São poucos os que, como
Pelé, o insuperável Pelé, com a classe e a soberania de um rei, mostram que realmente
conhecem o futebol: "se eu fosse parar o jogo a cada vez que me chamassem
de macaco ou crioulo, todo jogo teria que parar".
Se algum jogador de
futebol brasileiro fosse investido da honra de amarrar as chuteiras do Pelé,
podem ter certeza, esse não seria o goleiro Aranha.
Os acontecimentos na
Arena do Grêmio têm origem nesse fanatismo vesgo, que só enxerga “racismo” e
“homofobia” por toda a parte. E o Aranha, astucioso que é, soube tirar proveito
disso: provocou a torcida gremista “fazendo cera". Levou-a ao paroxismo da
paixão, criou clima para que o ofendessem.

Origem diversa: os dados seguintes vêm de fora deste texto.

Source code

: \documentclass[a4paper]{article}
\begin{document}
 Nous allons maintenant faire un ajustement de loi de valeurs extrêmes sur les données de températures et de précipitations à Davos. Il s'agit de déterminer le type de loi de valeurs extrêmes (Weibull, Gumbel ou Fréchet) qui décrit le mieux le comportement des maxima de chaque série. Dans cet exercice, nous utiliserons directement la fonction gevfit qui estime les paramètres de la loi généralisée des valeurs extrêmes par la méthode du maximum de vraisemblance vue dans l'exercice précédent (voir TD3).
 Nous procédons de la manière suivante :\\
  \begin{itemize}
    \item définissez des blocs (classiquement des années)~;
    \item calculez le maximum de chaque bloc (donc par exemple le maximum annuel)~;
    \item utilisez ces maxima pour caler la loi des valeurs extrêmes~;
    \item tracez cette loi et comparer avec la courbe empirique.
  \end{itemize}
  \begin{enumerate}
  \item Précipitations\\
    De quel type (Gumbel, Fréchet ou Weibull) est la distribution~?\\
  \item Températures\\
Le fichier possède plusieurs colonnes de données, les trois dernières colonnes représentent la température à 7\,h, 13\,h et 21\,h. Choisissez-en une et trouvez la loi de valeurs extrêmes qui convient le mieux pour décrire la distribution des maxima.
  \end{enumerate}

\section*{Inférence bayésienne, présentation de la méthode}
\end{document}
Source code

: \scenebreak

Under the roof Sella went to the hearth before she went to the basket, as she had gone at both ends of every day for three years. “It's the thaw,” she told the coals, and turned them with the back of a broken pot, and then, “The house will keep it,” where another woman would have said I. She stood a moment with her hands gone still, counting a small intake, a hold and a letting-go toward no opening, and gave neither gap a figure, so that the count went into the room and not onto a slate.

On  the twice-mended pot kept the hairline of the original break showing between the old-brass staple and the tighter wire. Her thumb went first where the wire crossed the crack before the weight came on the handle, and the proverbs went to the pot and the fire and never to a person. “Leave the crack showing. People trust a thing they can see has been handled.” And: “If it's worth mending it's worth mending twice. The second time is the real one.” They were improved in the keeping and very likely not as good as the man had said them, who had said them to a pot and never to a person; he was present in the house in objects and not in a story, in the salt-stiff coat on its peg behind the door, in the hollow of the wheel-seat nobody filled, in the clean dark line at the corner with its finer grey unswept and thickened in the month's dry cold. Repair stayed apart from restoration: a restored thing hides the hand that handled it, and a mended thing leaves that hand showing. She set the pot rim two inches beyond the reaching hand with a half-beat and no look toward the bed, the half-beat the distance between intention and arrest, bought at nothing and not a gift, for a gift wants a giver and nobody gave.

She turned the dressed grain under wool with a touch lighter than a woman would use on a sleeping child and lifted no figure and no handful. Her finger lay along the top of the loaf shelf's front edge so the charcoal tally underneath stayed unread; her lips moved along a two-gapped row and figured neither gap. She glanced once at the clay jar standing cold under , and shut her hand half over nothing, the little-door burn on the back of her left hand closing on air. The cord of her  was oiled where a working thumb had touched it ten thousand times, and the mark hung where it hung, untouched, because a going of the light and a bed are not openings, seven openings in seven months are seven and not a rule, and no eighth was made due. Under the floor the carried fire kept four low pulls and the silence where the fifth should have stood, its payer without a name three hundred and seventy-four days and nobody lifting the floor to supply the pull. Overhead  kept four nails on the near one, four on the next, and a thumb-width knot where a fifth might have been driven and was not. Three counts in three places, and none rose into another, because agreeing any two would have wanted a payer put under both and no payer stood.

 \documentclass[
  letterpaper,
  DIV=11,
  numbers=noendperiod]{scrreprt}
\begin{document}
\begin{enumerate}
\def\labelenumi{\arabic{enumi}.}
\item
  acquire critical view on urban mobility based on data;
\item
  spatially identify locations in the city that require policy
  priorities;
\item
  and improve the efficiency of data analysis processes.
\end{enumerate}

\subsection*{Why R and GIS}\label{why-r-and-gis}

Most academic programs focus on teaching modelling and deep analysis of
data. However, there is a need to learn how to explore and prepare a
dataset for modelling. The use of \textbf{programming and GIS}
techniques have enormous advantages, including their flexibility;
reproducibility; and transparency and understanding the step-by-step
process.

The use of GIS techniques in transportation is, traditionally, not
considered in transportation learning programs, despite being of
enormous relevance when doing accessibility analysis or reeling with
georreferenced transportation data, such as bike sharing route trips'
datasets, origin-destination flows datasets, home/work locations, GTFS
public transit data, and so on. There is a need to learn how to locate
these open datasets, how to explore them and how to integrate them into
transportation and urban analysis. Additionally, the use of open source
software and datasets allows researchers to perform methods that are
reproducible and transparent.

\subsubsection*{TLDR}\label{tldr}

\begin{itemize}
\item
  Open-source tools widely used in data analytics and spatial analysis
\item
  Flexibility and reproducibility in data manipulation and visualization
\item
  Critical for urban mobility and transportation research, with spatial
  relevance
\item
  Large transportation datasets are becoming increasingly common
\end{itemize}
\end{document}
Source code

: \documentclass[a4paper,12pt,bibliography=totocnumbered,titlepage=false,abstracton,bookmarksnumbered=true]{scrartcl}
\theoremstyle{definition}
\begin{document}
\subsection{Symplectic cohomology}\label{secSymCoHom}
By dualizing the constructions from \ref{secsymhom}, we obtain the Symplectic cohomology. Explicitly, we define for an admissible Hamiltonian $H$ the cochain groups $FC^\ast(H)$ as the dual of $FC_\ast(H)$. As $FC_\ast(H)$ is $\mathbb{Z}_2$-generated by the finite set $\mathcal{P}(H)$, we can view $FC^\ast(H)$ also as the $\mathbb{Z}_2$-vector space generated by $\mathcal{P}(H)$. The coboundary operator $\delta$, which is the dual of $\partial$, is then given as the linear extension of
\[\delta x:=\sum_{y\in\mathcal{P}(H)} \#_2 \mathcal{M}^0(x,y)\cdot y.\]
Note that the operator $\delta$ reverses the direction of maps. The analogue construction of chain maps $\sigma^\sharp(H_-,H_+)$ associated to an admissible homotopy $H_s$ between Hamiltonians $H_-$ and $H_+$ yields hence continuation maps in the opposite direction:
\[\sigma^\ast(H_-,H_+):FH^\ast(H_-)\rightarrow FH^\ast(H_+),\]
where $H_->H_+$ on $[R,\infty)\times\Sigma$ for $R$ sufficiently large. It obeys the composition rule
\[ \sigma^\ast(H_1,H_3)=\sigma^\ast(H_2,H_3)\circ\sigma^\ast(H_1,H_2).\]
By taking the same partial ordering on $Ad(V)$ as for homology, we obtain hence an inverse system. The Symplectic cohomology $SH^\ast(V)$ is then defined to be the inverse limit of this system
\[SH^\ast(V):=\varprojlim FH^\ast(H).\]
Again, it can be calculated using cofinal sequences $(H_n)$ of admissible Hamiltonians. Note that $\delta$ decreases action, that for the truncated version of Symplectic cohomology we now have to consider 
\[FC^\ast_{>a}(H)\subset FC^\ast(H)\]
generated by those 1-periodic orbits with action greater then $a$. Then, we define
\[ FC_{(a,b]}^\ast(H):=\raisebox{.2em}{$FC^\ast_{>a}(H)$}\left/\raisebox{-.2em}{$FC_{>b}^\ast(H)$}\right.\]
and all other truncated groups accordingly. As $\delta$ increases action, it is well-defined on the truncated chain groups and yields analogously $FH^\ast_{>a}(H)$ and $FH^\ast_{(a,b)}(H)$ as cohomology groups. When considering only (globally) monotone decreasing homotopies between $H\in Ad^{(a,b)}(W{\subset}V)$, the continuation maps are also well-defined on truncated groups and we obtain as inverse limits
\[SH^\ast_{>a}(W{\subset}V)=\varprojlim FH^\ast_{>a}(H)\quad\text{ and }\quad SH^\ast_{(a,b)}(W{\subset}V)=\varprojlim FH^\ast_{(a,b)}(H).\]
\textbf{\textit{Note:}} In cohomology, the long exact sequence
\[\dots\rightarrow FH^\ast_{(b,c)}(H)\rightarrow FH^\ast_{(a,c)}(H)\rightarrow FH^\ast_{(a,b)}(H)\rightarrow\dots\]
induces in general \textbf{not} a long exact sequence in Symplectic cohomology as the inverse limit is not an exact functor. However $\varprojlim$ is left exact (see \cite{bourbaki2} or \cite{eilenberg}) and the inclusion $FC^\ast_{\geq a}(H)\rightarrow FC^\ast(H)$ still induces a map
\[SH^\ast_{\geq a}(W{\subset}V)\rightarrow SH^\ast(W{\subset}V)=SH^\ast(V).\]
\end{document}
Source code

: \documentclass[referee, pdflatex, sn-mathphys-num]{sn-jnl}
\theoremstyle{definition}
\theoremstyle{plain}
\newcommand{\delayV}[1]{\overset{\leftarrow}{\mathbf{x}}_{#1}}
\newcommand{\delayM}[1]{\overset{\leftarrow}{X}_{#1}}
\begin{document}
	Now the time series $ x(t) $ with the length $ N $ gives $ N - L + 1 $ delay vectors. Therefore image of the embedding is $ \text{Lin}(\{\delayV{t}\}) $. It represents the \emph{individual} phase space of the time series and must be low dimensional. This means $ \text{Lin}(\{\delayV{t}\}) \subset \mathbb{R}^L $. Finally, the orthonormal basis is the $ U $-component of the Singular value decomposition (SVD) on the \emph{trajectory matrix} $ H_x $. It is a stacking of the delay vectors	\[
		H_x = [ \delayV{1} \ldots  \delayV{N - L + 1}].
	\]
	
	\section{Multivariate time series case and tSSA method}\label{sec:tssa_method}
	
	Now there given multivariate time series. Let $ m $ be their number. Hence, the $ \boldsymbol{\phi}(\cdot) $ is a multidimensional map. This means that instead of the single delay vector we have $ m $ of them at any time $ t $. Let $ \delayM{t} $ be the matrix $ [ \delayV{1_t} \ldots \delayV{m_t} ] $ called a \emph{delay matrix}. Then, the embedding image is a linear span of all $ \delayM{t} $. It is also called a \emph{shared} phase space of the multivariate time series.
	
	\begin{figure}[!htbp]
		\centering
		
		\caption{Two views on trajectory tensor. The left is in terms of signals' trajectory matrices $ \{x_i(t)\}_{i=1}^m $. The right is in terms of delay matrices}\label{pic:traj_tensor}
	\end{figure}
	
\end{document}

Aí, atraiu os holofotes e, se
sentindo dono do campo e do jogo, acobertado pelo poder do “coitadismo”, foi
exigir do árbitro uma atitude contra aqueles atos de “racismo”.
Assim como a moça, o
árbitro foi vítima da irracionalidade: além de suspenso, teve que pagar multa,
porque não caiu no engodo do jogador. Estava só cumprindo seu dever e
repudiou o “anti-jogo” do espertalhão. Não se deixou ludibriar por uma agressão
provocada. Preferiu respeitar a multidão que queria ver futebol.
Discriminação e racismo
se combate com educação e não com privilégios. Se algum candidato a deputado
federal tiver coragem, se apresente. É preciso revogar esse galardão conferido
a cidadãos intocáveis, “acima de qualquer suspeita”. Basta de desnivelamento.
Que se cumpra o que está escrito na Constituição Federal: todos são iguais
perante a lei. Ou se acrescente, sem hipocrisia, àquele inciso: “com exceção de
brancos e heterossexuais”.
PS. O árbitro
injustiçado é negro e este escriba, colorado.